=== Directions ===
Every line of the data is to be transcribed as it stands.

[Stored data]
==============================
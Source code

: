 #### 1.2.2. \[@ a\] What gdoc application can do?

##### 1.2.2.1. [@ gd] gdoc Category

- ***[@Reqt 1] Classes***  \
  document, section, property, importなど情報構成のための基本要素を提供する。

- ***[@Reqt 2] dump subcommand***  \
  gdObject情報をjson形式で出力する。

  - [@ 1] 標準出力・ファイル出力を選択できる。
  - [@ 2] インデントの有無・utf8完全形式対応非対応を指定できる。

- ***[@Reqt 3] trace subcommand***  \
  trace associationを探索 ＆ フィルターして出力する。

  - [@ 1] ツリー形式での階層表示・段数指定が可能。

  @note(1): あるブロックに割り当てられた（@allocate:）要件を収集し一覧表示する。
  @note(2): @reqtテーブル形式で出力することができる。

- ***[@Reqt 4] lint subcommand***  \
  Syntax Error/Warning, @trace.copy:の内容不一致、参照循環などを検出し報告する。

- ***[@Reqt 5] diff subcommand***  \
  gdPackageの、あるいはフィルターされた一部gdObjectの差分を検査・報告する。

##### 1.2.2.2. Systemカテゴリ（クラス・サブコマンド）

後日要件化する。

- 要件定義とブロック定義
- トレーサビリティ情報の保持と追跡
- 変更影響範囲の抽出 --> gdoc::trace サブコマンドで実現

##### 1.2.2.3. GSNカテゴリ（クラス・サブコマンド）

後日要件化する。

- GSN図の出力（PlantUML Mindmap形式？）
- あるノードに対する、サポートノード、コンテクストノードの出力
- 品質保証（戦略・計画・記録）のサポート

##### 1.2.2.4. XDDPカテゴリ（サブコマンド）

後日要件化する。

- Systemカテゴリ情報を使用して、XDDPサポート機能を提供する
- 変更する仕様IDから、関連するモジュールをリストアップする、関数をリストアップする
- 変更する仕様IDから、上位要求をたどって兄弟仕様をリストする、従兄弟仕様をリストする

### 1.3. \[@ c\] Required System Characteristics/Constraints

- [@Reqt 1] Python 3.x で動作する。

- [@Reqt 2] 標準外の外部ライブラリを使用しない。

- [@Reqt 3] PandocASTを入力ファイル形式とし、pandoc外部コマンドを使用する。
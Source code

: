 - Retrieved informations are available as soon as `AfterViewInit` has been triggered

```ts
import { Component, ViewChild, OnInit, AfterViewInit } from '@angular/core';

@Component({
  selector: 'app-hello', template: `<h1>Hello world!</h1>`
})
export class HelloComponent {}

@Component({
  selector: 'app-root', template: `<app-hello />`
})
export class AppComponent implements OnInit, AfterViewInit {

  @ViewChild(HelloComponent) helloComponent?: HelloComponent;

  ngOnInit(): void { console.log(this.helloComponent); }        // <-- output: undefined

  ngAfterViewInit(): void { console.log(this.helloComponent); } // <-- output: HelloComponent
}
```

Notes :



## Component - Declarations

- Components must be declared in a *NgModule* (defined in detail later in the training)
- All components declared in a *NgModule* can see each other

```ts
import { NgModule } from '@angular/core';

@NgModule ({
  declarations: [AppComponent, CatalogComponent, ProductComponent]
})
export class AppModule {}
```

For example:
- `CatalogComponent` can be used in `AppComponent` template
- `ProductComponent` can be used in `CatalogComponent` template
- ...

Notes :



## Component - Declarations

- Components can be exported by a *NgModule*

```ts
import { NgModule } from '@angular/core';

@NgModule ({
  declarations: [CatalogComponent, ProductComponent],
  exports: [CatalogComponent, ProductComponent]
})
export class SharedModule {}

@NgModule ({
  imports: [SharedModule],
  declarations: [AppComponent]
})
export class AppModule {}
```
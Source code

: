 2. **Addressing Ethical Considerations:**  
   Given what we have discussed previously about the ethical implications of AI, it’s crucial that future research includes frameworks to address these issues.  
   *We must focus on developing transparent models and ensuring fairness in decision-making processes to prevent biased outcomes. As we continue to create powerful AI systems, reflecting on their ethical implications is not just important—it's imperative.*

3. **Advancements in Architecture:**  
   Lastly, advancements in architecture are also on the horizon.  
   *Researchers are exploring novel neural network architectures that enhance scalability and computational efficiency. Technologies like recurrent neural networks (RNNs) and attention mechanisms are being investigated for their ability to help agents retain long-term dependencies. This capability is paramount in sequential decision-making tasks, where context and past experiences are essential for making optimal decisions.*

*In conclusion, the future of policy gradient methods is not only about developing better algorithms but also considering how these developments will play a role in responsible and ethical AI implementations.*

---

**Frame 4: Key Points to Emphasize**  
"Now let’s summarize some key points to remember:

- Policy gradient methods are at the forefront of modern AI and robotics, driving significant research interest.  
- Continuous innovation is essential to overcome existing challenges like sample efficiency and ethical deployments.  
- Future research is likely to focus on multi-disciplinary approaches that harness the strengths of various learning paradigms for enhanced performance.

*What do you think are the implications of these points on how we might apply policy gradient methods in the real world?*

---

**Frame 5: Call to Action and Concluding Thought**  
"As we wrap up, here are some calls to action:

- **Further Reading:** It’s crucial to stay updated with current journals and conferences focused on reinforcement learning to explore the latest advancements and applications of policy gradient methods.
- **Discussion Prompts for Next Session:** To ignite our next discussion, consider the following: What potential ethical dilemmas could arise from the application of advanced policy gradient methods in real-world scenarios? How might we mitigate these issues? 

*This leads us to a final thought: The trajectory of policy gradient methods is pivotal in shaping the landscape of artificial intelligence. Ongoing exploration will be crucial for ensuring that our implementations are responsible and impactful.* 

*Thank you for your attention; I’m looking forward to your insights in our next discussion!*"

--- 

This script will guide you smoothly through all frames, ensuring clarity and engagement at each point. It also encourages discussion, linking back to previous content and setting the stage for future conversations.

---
==============================
=== Output ===
Source code

: #### 1.2.2. \[@ a\] What gdoc application can do?

##### 1.2.2.1. [@ gd] gdoc Category

- ***[@Reqt 1] Classes***  \
  document, section, property, importなど情報構成のための基本要素を提供する。

- ***[@Reqt 2] dump subcommand***  \
  gdObject情報をjson形式で出力する。

  - [@ 1] 標準出力・ファイル出力を選択できる。
  - [@ 2] インデントの有無・utf8完全形式対応非対応を指定できる。

- ***[@Reqt 3] trace subcommand***  \
  trace associationを探索 ＆ フィルターして出力する。

  - [@ 1] ツリー形式での階層表示・段数指定が可能。

  @note(1): あるブロックに割り当てられた（@allocate:）要件を収集し一覧表示する。
  @note(2): @reqtテーブル形式で出力することができる。

- ***[@Reqt 4] lint subcommand***  \
  Syntax Error/Warning, @trace.copy:の内容不一致、参照循環などを検出し報告する。

- ***[@Reqt 5] diff subcommand***  \
  gdPackageの、あるいはフィルターされた一部gdObjectの差分を検査・報告する。

##### 1.2.2.2. Systemカテゴリ（クラス・サブコマンド）

後日要件化する。

- 要件定義とブロック定義
- トレーサビリティ情報の保持と追跡
- 変更影響範囲の抽出 --> gdoc::trace サブコマンドで実現

##### 1.2.2.3. GSNカテゴリ（クラス・サブコマンド）

後日要件化する。

- GSN図の出力（PlantUML Mindmap形式？）
- あるノードに対する、サポートノード、コンテクストノードの出力
- 品質保証（戦略・計画・記録）のサポート

##### 1.2.2.4. XDDPカテゴリ（サブコマンド）

後日要件化する。

- Systemカテゴリ情報を使用して、XDDPサポート機能を提供する
- 変更する仕様IDから、関連するモジュールをリストアップする、関数をリストアップする
- 変更する仕様IDから、上位要求をたどって兄弟仕様をリストする、従兄弟仕様をリストする

### 1.3. \[@ c\] Required System Characteristics/Constraints

- [@Reqt 1] Python 3.x で動作する。

- [@Reqt 2] 標準外の外部ライブラリを使用しない。

- [@Reqt 3] PandocASTを入力ファイル形式とし、pandoc外部コマンドを使用する。
Source code

: - Retrieved informations are available as soon as `AfterViewInit` has been triggered

```ts
import { Component, ViewChild, OnInit, AfterViewInit } from '@angular/core';

@Component({
  selector: 'app-hello', template: `<h1>Hello world!</h1>`
})
export class HelloComponent {}

@Component({
  selector: 'app-root', template: `<app-hello />`
})
export class AppComponent implements OnInit, AfterViewInit {

  @ViewChild(HelloComponent) helloComponent?: HelloComponent;

  ngOnInit(): void { console.log(this.helloComponent); }        // <-- output: undefined

  ngAfterViewInit(): void { console.log(this.helloComponent); } // <-- output: HelloComponent
}
```

Notes :



## Component - Declarations

- Components must be declared in a *NgModule* (defined in detail later in the training)
- All components declared in a *NgModule* can see each other

```ts
import { NgModule } from '@angular/core';

@NgModule ({
  declarations: [AppComponent, CatalogComponent, ProductComponent]
})
export class AppModule {}
```

For example:
- `CatalogComponent` can be used in `AppComponent` template
- `ProductComponent` can be used in `CatalogComponent` template
- ...

Notes :



## Component - Declarations

- Components can be exported by a *NgModule*

```ts
import { NgModule } from '@angular/core';

@NgModule ({
  declarations: [CatalogComponent, ProductComponent],
  exports: [CatalogComponent, ProductComponent]
})
export class SharedModule {}

@NgModule ({
  imports: [SharedModule],
  declarations: [AppComponent]
})
export class AppModule {}
```
Source code

: 2. **Addressing Ethical Considerations:**  
   Given what we have discussed previously about the ethical implications of AI, it’s crucial that future research includes frameworks to address these issues.  
   *We must focus on developing transparent models and ensuring fairness in decision-making processes to prevent biased outcomes. As we continue to create powerful AI systems, reflecting on their ethical implications is not just important—it's imperative.*

3. **Advancements in Architecture:**  
   Lastly, advancements in architecture are also on the horizon.  
   *Researchers are exploring novel neural network architectures that enhance scalability and computational efficiency. Technologies like recurrent neural networks (RNNs) and attention mechanisms are being investigated for their ability to help agents retain long-term dependencies. This capability is paramount in sequential decision-making tasks, where context and past experiences are essential for making optimal decisions.*

*In conclusion, the future of policy gradient methods is not only about developing better algorithms but also considering how these developments will play a role in responsible and ethical AI implementations.*

---

**Frame 4: Key Points to Emphasize**  
"Now let’s summarize some key points to remember:

- Policy gradient methods are at the forefront of modern AI and robotics, driving significant research interest.  
- Continuous innovation is essential to overcome existing challenges like sample efficiency and ethical deployments.  
- Future research is likely to focus on multi-disciplinary approaches that harness the strengths of various learning paradigms for enhanced performance.

*What do you think are the implications of these points on how we might apply policy gradient methods in the real world?*

---

**Frame 5: Call to Action and Concluding Thought**  
"As we wrap up, here are some calls to action:

- **Further Reading:** It’s crucial to stay updated with current journals and conferences focused on reinforcement learning to explore the latest advancements and applications of policy gradient methods.
- **Discussion Prompts for Next Session:** To ignite our next discussion, consider the following: What potential ethical dilemmas could arise from the application of advanced policy gradient methods in real-world scenarios? How might we mitigate these issues? 

*This leads us to a final thought: The trajectory of policy gradient methods is pivotal in shaping the landscape of artificial intelligence. Ongoing exploration will be crucial for ensuring that our implementations are responsible and impactful.* 

*Thank you for your attention; I’m looking forward to your insights in our next discussion!*"

--- 

This script will guide you smoothly through all frames, ensuring clarity and engagement at each point. It also encourages discussion, linking back to previous content and setting the stage for future conversations.

---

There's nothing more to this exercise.